Some thread packages
provide a timeout capability on synchronization primitives. By
using this, a programmer can specify an upper time limit on how
long a thread should wait to, say, get a lock. The current
implementation of GSPs does
not provide a timeout
capability. There are two reasons for this. First, timeouts are
rarely needed and hence, by following the 80/20 principle, I
decided to not bother supporting them. Second, implementing a
timeout capability is relatively complex with the APIs of some
threads packages. For example, a
Mutex policy
without a timeout capability can be implemented
trivially in POSIX threads by invoking functions upon an
underlying mutex type.

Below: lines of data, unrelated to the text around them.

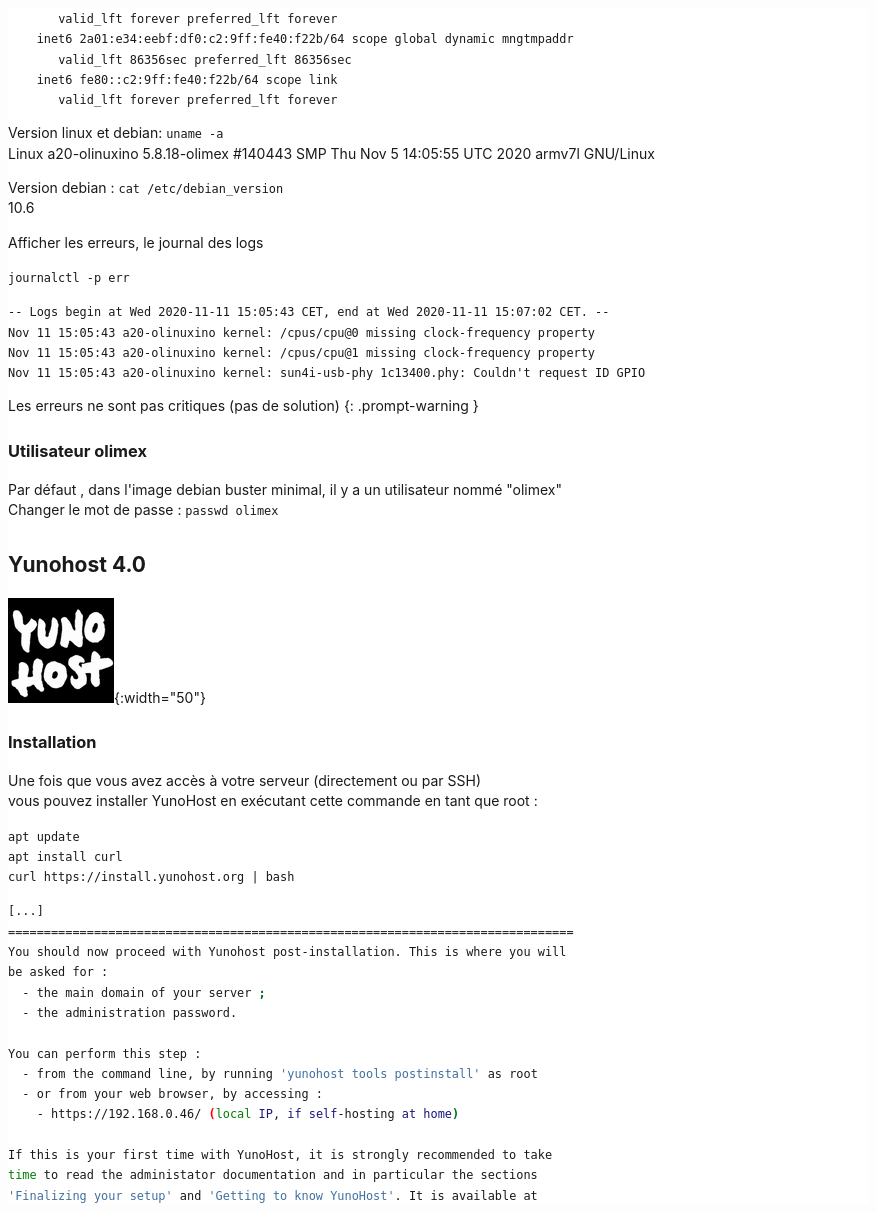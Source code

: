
 ```bash
       valid_lft forever preferred_lft forever
    inet6 2a01:e34:eebf:df0:c2:9ff:fe40:f22b/64 scope global dynamic mngtmpaddr 
       valid_lft 86356sec preferred_lft 86356sec
    inet6 fe80::c2:9ff:fe40:f22b/64 scope link 
       valid_lft forever preferred_lft forever
```

Version linux et debian: `uname -a`  
Linux a20-olinuxino 5.8.18-olimex #140443 SMP Thu Nov 5 14:05:55 UTC 2020 armv7l GNU/Linux

Version debian : `cat /etc/debian_version`  
10.6

Afficher les erreurs, le journal des logs

    journalctl -p err

```
-- Logs begin at Wed 2020-11-11 15:05:43 CET, end at Wed 2020-11-11 15:07:02 CET. --
Nov 11 15:05:43 a20-olinuxino kernel: /cpus/cpu@0 missing clock-frequency property
Nov 11 15:05:43 a20-olinuxino kernel: /cpus/cpu@1 missing clock-frequency property
Nov 11 15:05:43 a20-olinuxino kernel: sun4i-usb-phy 1c13400.phy: Couldn't request ID GPIO
```

Les erreurs ne sont pas critiques (pas de solution)
{: .prompt-warning }

### Utilisateur olimex

Par défaut , dans l'image debian buster minimal, il y a un utilisateur nommé "olimex"  
Changer le mot de passe : `passwd olimex`  

## Yunohost 4.0

![ipv6](yunohost.png){:width="50"}   

### Installation

Une fois que vous avez accès à votre serveur (directement ou par SSH)  
vous pouvez installer YunoHost en exécutant cette commande en tant que root :

    apt update
    apt install curl
    curl https://install.yunohost.org | bash 

```bash
[...]
===============================================================================
You should now proceed with Yunohost post-installation. This is where you will
be asked for :
  - the main domain of your server ;
  - the administration password.

You can perform this step :
  - from the command line, by running 'yunohost tools postinstall' as root
  - or from your web browser, by accessing : 
    - https://192.168.0.46/ (local IP, if self-hosting at home)

If this is your first time with YunoHost, it is strongly recommended to take
time to read the administator documentation and in particular the sections
'Finalizing your setup' and 'Getting to know YunoHost'. It is available at
```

In contrast, implementing a
Mutex
policy
with a timeout capability in POSIX threads
necessitates the use of a mutex variable
and a condition
variable; the resulting algorithm is more complex to write and
maintain, and it incurs
at least twice as much
performance overhead as a
Mutex without a timeout
capability. This additional performance overhead suggests that if
some programmers decide they require a
Mutex policy with
a timeout capability then they should implement it as a
new GSP, say,
TimeoutMutex, rather than add the
timeout capability to the existing
Mutex policy. In this
way, programmers can use the
TimeoutMutex policy on the
few occasions when they need to, and can use the more efficient
Mutex policy on all other occasions.
7.7.3 Lock Hierarchies
GSPs are
useful for classes or objects that have self-contained
synchronization. However, sometimes the synchronization
requirements of
several classes are closely intertwined,
and a programmer needs to acquire locks on two (or more) objects
before carrying out a task. The need to acquire locks on several
objects at the same time is commonly referred to as a
lock
hierarchy. Attempting to acquire a lock hierarchy can result
in deadlock if done incorrectly. Algorithms for acquiring lock
hierarchies safely are outside the scope of this paper, but can
be found elsewhere [
But97]. The point
to note is that algorithms for acquiring lock hierarchies safely
require unhindered access to the locking primitives. This is in
opposition to GSPs, which completely encapsulate the underlying
synchronization primitives.
7.8 GSP Class Library
This paper
accompanies a library of GSP classes. You can download this
paper, and its library from
www.CiaranMcHale.com/download.
The library implements all the GSPs discussed in this paper, that
is,
GSP_Mutex,
GSP_RW,
GSP_ProdCons
and
GSP_BoundedProdCons. The library implements these
GSPs for the following threads packages: Solaris threads, DCE
Threads, POSIX threads and Windows threads. Dummy implementations
of these GSPs for non-threaded systems are also provided; this
makes it possible to write a class that can be used in both
sequential and multi-threaded applications. All the GSP classes
are implemented with inline code in header files. Because of
this, to make use of a GSP you need only
#include the
corresponding header file; there is no GSP library to link into
your application. The name of the header file for a GSP is the
same as the name of the GSP class, but written in lowercase
letters. For example, the header file for the
GSP_RW
class is
"gsp_rw.h". You should use the
-D<symbol_name> option on your C++ compiler to
define one of the following symbols:
P_USE_WIN32_THREADS
P_USE_POSIX_THREADS
P_USE_DCE_THREADS
P_USE_SOLARIS_THREADS
P_USE_NO_THREADS
The symbol instructs the GSP class which underlying
threading package it should use.
7.9 Acknowledgments
The concept of
GSPs has its roots in my Ph.D. thesis [
McH94]. Research
for this Ph.D. was partially funded by the Comandos ESPRIT
project and was carried out while I was a member of the
Distributed Systems Group (DSG) in the Department of Computer
Science, Trinity College, Dublin, Ireland. I wish to thank DSG
for their support. I also wish to thank colleagues in IONA
Technologies for their comments on earlier drafts of this paper.